■ Collected data ■

========

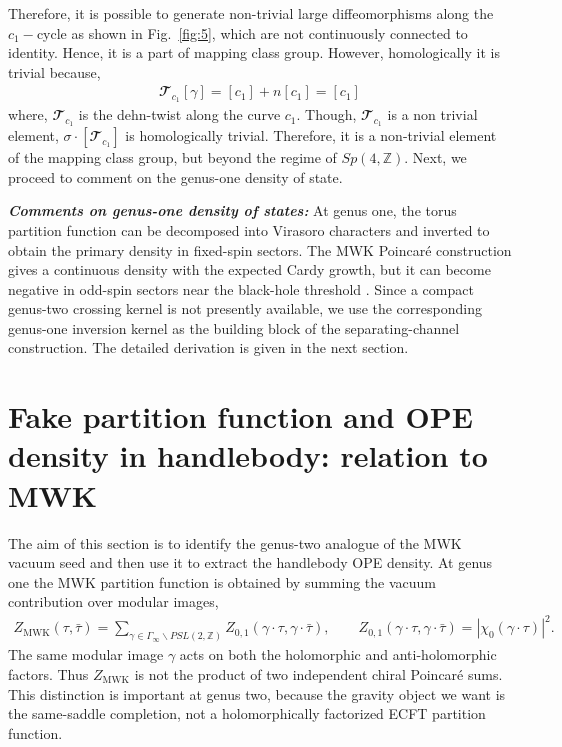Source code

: \documentclass[12 pt]{article}
\begin{document}
Therefore, it is possible to generate non-trivial large diffeomorphisms along the $c_1-$cycle as shown in Fig.~\eqref{fig:5}, which are not continuously connected to identity. Hence, it is a part of mapping class group. However, homologically it is trivial because,
\begin{align}
    \mathbfcal{T}_{c_{1}}[\gamma]=[c_1]+n[c_1]=[c_1]
\end{align}
where, $\mathbfcal{T}_{c_{1}}$ is the dehn-twist along the curve $c_1$. Though, $\mathbfcal{T}_{c_{1}}$ is a non trivial element, $\sigma\cdot[\mathbfcal{T}_{c_{1}}]$ is homologically trivial. Therefore, it is a non-trivial element of the mapping class group, but beyond the regime of $Sp(4,\mathbb{Z})$. Next, we proceed to comment on the genus-one density of state.

\vspace{0.2 cm}
\noindent
\textit{\textbf{Comments on genus-one density of states:}}
At genus one, the torus partition function can be decomposed into Virasoro characters and inverted to obtain the primary density in fixed-spin sectors. The MWK Poincar\'e construction gives a continuous density with the expected Cardy growth, but it can become negative in odd-spin sectors near the black-hole threshold \cite{Maloney:2007ud,Alday:2019vdr,Alday:2020qkm}. Since a compact genus-two crossing kernel is not presently available, we use the corresponding genus-one inversion kernel as the building block of the separating-channel construction. The detailed derivation is given in the next section.
\section{Fake partition function and OPE density in handlebody: relation to MWK}
\label{sec4}
The aim of this section is to identify the genus-two analogue of the MWK vacuum seed and then use it to extract the handlebody OPE density.  At genus one the MWK partition function is obtained by summing the vacuum contribution over modular images,
\begin{align}
    Z_{\textrm{MWK}}(\tau,\bar \tau)
=\sum_{\gamma\in\Gamma_\infty\backslash PSL(2,\mathbb Z)}
    Z_{0,1}(\gamma\cdot\tau,\gamma\cdot\bar\tau),
    \qquad
    Z_{0,1}(\gamma\cdot\tau,\gamma\cdot\bar\tau)
    =|\chi_0(\gamma\cdot\tau)|^2 .
\end{align}
The same modular image \(\gamma\) acts on both the holomorphic and anti-holomorphic factors.  Thus \(Z_{\textrm{MWK}}\) is not the product of two independent chiral Poincar\'e sums.  This distinction is important at genus two, because the gravity object we want is the same-saddle completion, not a holomorphically factorized ECFT partition function.
\end{document}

========

■ Problem description ■
Without including any pictures, output each entry above exactly as it appears.

■ Response box ■
Source code

: \documentclass[12 pt]{article}
\begin{document}
Therefore, it is possible to generate non-trivial large diffeomorphisms along the $c_1-$cycle as shown in Fig.~\eqref{fig:5}, which are not continuously connected to identity. Hence, it is a part of mapping class group. However, homologically it is trivial because,
\begin{align}
    \mathbfcal{T}_{c_{1}}[\gamma]=[c_1]+n[c_1]=[c_1]
\end{align}
where, $\mathbfcal{T}_{c_{1}}$ is the dehn-twist along the curve $c_1$. Though, $\mathbfcal{T}_{c_{1}}$ is a non trivial element, $\sigma\cdot[\mathbfcal{T}_{c_{1}}]$ is homologically trivial. Therefore, it is a non-trivial element of the mapping class group, but beyond the regime of $Sp(4,\mathbb{Z})$. Next, we proceed to comment on the genus-one density of state.

\vspace{0.2 cm}
\noindent
\textit{\textbf{Comments on genus-one density of states:}}
At genus one, the torus partition function can be decomposed into Virasoro characters and inverted to obtain the primary density in fixed-spin sectors. The MWK Poincar\'e construction gives a continuous density with the expected Cardy growth, but it can become negative in odd-spin sectors near the black-hole threshold \cite{Maloney:2007ud,Alday:2019vdr,Alday:2020qkm}. Since a compact genus-two crossing kernel is not presently available, we use the corresponding genus-one inversion kernel as the building block of the separating-channel construction. The detailed derivation is given in the next section.
\section{Fake partition function and OPE density in handlebody: relation to MWK}
\label{sec4}
The aim of this section is to identify the genus-two analogue of the MWK vacuum seed and then use it to extract the handlebody OPE density.  At genus one the MWK partition function is obtained by summing the vacuum contribution over modular images,
\begin{align}
    Z_{\textrm{MWK}}(\tau,\bar \tau)
=\sum_{\gamma\in\Gamma_\infty\backslash PSL(2,\mathbb Z)}
    Z_{0,1}(\gamma\cdot\tau,\gamma\cdot\bar\tau),
    \qquad
    Z_{0,1}(\gamma\cdot\tau,\gamma\cdot\bar\tau)
    =|\chi_0(\gamma\cdot\tau)|^2 .
\end{align}
The same modular image \(\gamma\) acts on both the holomorphic and anti-holomorphic factors.  Thus \(Z_{\textrm{MWK}}\) is not the product of two independent chiral Poincar\'e sums.  This distinction is important at genus two, because the gravity object we want is the same-saddle completion, not a holomorphically factorized ECFT partition function.
\end{document}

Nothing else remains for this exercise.